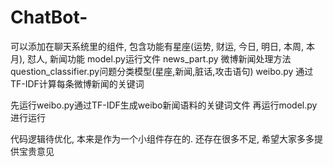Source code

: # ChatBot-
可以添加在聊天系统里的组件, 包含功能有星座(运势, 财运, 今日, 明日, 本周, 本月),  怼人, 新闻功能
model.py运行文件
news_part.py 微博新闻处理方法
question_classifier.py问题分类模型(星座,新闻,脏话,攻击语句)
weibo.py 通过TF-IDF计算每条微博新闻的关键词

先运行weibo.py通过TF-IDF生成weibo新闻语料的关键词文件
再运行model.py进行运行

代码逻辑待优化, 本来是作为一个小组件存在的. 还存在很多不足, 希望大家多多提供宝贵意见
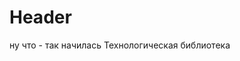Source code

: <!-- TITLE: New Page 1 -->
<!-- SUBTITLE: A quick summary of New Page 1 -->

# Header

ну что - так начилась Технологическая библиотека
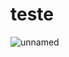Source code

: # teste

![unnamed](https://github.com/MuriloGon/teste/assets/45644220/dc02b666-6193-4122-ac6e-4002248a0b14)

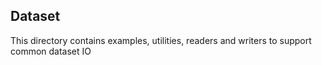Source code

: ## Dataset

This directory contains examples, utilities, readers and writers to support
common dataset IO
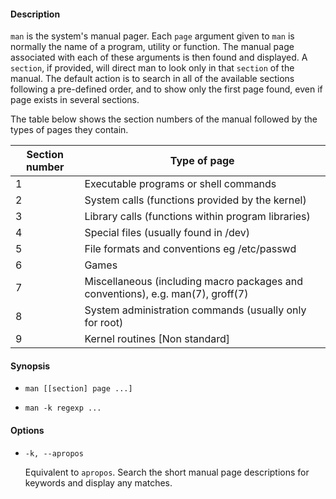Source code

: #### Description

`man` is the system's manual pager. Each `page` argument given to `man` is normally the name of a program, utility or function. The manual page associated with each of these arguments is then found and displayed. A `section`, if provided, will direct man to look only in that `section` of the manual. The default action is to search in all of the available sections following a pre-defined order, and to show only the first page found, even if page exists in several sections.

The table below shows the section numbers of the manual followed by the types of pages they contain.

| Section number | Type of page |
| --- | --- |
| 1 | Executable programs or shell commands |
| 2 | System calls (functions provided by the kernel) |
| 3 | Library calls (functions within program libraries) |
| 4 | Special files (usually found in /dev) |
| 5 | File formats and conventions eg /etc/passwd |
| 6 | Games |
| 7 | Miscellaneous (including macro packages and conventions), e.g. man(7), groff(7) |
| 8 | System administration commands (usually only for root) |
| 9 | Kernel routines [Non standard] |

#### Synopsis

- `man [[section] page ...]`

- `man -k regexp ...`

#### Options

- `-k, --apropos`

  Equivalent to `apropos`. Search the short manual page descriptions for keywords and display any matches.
+ + +
◆ TASK STATEMENT ◆
Look for the string "conventions" in the records, and copy every line where it is found.

◆ SOLUTION FOR THIS PROBLEM ◆
| 5 | File formats and conventions eg /etc/passwd |
| 7 | Miscellaneous (including macro packages and conventions), e.g. man(7), groff(7) |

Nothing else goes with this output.